| Work to complete |
Check every line of the data below for the string "https", and copy the ones that hold it.

··· Records ···

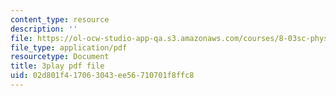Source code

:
 ```yaml
---
content_type: resource
description: ''
file: https://ol-ocw-studio-app-qa.s3.amazonaws.com/courses/8-03sc-physics-iii-vibrations-and-waves-fall-2016/02d801f417063043ee56710701f8ffc8_kKIQ1h9UuA.pdf
file_type: application/pdf
resourcetype: Document
title: 3play pdf file
uid: 02d801f4-1706-3043-ee56-710701f8ffc8
---
```

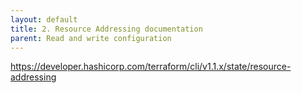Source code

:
```yaml
---
layout: default
title: 2. Resource Addressing documentation
parent: Read and write configuration
---
```


https://developer.hashicorp.com/terraform/cli/v1.1.x/state/resource-addressing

···

| Result of the task |
file: https://ol-ocw-studio-app-qa.s3.amazonaws.com/courses/8-03sc-physics-iii-vibrations-and-waves-fall-2016/02d801f417063043ee56710701f8ffc8_kKIQ1h9UuA.pdf
https://developer.hashicorp.com/terraform/cli/v1.1.x/state/resource-addressing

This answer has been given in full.